TikTok Ban
The Protecting Americans from Foreign Adversary Controlled Applications Act[1] passed the House of Representatives on March 13, 2024. This analysis will explain in plain language what it can be made to do.
Definitions
These definitions are arranged so that a definition that relies on another definition does not appear before it, and will be in bold when used in the remainder of this analysis.
A "foreign adversary country" is China, Russia, North Korea, or Iran[2].
"Controlled by a foreign adversary" means residing, headquartered, having "its principal place of business in" or organized under the laws of a foreign adversary country (2(h)(1)).

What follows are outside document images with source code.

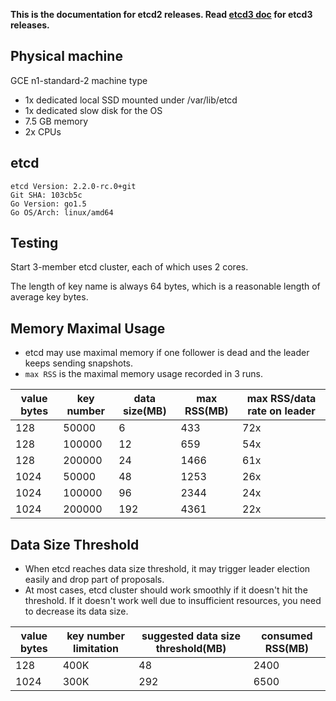 **This is the documentation for etcd2 releases. Read [etcd3 doc][v3-docs] for etcd3 releases.**

[v3-docs]: ../../docs.md#documentation


## Physical machine

GCE n1-standard-2 machine type

- 1x dedicated local SSD mounted under /var/lib/etcd
- 1x dedicated slow disk for the OS
- 7.5 GB memory
- 2x CPUs

## etcd

```
etcd Version: 2.2.0-rc.0+git
Git SHA: 103cb5c
Go Version: go1.5
Go OS/Arch: linux/amd64
```

## Testing

Start 3-member etcd cluster, each of which uses 2 cores.

The length of key name is always 64 bytes, which is a reasonable length of average key bytes.

## Memory Maximal Usage

- etcd may use maximal memory if one follower is dead and the leader keeps sending snapshots.
- `max RSS` is the maximal memory usage recorded in 3 runs.

| value bytes | key number  | data size(MB) | max RSS(MB) | max RSS/data rate on leader |
|-------------|-------------|---------------|-------------|-----------------------------|
| 128  | 50000  | 6 | 433 | 72x |
| 128  | 100000 | 12 | 659 | 54x |
| 128  | 200000 | 24 | 1466 | 61x |
| 1024 | 50000  | 48 | 1253 | 26x |
| 1024 | 100000 | 96 | 2344 | 24x |
| 1024 | 200000 | 192 | 4361 | 22x |

## Data Size Threshold

- When etcd reaches data size threshold, it may trigger leader election easily and drop part of proposals.
- At most cases, etcd cluster should work smoothly if it doesn't hit the threshold. If it doesn't work well due to insufficient resources, you need to decrease its data size.

| value bytes | key number limitation | suggested data size threshold(MB) | consumed RSS(MB) |
|-------------|-----------------------|-----------------------------------|------------------|
| 128 | 400K | 48 | 2400 |
| 1024 | 300K | 292 | 6500 |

A "covered company" is one that operates a website, desktop or mobile app, or AR/VR app:
- where you can make an account to "generate, share, and view text, images, videos, real-time communications, or similar content" (2(h)(2)(A)(i))
- has more than 1,000,000 active users in 2 of the 3 months before the determination is made (2(h)(2)(A)(ii))
- lets any user generate or distribute content that other users of it can see (2(h)(2)(A)(iii))
- lets any user see content generated by other users (2(h)(2)(A)(iv))
However, it excludes apps for product, business, and travel reviews.
A "foreign adversary controlled application" is a website, desktop or mobile app, "or augmented or immersive technology application" that is run by:
- ByteDance, TikTok, any subsidiary or successor of them that is controlled by a foreign adversary, or any entity owned or controlled by them (2(h)(3)(A)).
- any covered company that is controlled by a foreign adversary and "is determined by the President to present a significant threat to the national security of the United States" after a public notice and a report to Congress at least 30 days before the determination (2(h)(3)(B)).
A "qualified divestiture" is one which "the President determines, through an interagency process" would stop a foreign adversary controlled application from being controlled by a foreign adversary and "any operational relationship" from being established between its US operations and any of its former affiliates that remain controlled by a foreign adversary, such as any "cooperation with respect to" content recommendation algorithms or data sharing (2(h)(6)).
An "internet hosting service" includes VPNs, DNS, and file and cloud hosting (2(h)(5)).